Glaring, she gets on the bike, holding on to his waist. ‘Where’s your bag?’
‘Teddy’s got it.’
And they’re off. Derek pedals fast, and they shoot out of the forest right when the school bus passes, making Taïga squeal with fright.
‘See! We’re not late!’ Taïga giggles as he picks up speed, pushing hard to try keeping up with the bus, but they’re soon distanced.
They make it in time to school, if barely.
‘I get the point, I’ll be there earlier tomorrow!’ Taïga jumps off the bike, waving at Teddy who’s anxiously waiting with his brother’s heavy bag slung over his shoulder.
‘Who said we’re not taking the bus?’ Derek is bent over his bike, breathing heavily.
Taïga looks at him, disappointment radiating, ‘Oh… I thought…’
He shoves her gently off towards the entrance of the elementary school. ‘Gaah, just be at the crossroads when I get there tomorrow morning…’
Spring has brought a lot of rain, forcing Derek and Taïga to often take the bus. Taïga stays after school three times a week to dance. She is starting to enjoy the discipline and hard work classical ballet implies. It’s difficult to conciliate with the schoolwork, but her hard work is paying and she has gradually become as supple and graceful as the other girls.
Derek has also stayed on, reveling in the female attention. Taïga dislikes “the pinkies” with a vengeance, especially Serena who’s always fluttering her impossibly long eyelashes at him…

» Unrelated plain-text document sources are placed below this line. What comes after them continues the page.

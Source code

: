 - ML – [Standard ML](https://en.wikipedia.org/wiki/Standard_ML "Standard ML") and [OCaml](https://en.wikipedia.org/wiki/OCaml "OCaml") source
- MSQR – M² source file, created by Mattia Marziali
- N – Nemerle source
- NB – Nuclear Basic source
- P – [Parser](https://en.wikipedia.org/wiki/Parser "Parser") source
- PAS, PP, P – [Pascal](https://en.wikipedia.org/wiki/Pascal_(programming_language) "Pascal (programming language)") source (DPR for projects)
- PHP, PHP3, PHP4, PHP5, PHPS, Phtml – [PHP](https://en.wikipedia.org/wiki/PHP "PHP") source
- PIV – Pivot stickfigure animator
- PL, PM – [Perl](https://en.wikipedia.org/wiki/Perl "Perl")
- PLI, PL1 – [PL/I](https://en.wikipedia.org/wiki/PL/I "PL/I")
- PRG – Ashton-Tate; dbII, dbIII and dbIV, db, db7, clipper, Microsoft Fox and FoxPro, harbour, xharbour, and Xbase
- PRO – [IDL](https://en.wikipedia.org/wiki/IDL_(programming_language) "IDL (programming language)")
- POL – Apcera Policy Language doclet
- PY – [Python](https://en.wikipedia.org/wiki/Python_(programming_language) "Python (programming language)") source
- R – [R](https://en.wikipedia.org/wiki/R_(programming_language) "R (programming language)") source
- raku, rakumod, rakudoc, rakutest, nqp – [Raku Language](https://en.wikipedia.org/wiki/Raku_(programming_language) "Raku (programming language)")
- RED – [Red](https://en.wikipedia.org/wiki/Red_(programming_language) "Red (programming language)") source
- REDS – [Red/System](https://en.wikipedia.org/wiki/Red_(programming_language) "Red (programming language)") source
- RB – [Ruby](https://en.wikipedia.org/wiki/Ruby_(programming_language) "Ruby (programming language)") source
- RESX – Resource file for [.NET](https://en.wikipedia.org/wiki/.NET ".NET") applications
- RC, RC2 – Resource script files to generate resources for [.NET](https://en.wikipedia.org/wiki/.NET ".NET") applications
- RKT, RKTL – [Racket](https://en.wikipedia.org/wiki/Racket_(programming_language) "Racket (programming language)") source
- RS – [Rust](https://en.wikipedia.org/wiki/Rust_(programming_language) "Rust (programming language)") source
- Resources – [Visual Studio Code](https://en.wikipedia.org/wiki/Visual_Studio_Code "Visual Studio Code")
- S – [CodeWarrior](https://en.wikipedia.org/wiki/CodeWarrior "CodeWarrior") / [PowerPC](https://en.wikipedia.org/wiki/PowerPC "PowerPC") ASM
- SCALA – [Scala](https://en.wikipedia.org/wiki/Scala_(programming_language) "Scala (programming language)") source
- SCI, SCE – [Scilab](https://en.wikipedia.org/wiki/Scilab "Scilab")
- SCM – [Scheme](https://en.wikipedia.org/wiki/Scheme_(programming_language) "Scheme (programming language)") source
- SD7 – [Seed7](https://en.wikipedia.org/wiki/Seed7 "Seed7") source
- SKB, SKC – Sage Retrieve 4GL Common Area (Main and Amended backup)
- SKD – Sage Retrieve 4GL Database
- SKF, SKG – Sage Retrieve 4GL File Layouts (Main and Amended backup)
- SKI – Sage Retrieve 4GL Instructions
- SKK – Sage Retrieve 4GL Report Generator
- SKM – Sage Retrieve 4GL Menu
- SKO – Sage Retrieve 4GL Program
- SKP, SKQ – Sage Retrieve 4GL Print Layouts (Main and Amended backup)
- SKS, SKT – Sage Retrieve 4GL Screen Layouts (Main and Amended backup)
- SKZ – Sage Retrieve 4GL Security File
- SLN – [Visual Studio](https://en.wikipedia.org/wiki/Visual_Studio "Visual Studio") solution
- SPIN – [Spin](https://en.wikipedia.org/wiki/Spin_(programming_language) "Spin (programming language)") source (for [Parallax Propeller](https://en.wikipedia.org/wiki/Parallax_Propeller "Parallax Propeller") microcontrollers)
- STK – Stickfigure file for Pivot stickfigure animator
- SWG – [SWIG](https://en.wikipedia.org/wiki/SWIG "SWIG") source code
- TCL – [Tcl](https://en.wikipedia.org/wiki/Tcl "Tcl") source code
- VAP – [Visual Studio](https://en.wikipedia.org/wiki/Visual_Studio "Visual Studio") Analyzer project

As the second semester advances, Taïga decides she wants to join in auditioning for the County set-up of Tchaikovsky’s The Sleeping Beauty.
Serena snickers, ‘You could always dance Carabosse – you won’t even need make-up. Gypsy.’
What Taïga lacks in witty answers, she compensates with stubbornness, and Serena’s mean comments only strengthens Taïga’s decision to get a part – preferably not as the ugly, wicked fairy godmother.
Taïga can’t sleep the night before the auditions, and she’s up at dawn, training in the den. Today is the big day and she’s way too excited to sleep. There will be a talent scout coming to the studio this morning and he’ll pick out the best girls… Only the best…
Humming along with the music, she gracefully dances around the armchairs, avoiding Minuit who tries to catch her feet. She’s so immerged in the music and dancing that she doesn’t even notice her grandmother watching from the stairs.
She finishes dancing, bowing deeply. Tiptoeing and bending to pick up the flowers her imaginary public throws at her, she blows kisses to the audience.
Granny applauds from the stairs. ‘Bravo! Bravissimo! Encore!’
Taïga grins at her grandmother, ‘I thought you were asleep, Granny!’
‘With Tchaikovsky at full volume downstairs?’
Suddenly the little girl throws herself into her grandmother’s arms, ‘I’m so scared, Granny! What if I make a fool out of myself and everybody laughs?’
Granny hugs the frail body, ‘I’m sure you’ll do just fine! I’m convinced you’ll make it! Just do your best, and leave the rest to the Goddess. I am so proud of you no matter what happens. Remember that.’
Taïga withdraws, looking up at the wrinkled face with huge eyes. ‘Do you think we could invite Mom? If I get a part, I mean.’
‘If only we knew where she was…’ Granny strokes her grandchild’s cheek.
Taïga nods. She knows her mother won’t come. She walks over to the secretary and, as usual, writes her a letter which will join the others in the drawer…
Their dance teacher receives the results three weeks later and she reads them out after class. To everybody’s surprise, Taïga is on the list. A girl from the Skagit Valley Academy of Dance is dancing the head role as Aurora, making pretty Serena cry with rage.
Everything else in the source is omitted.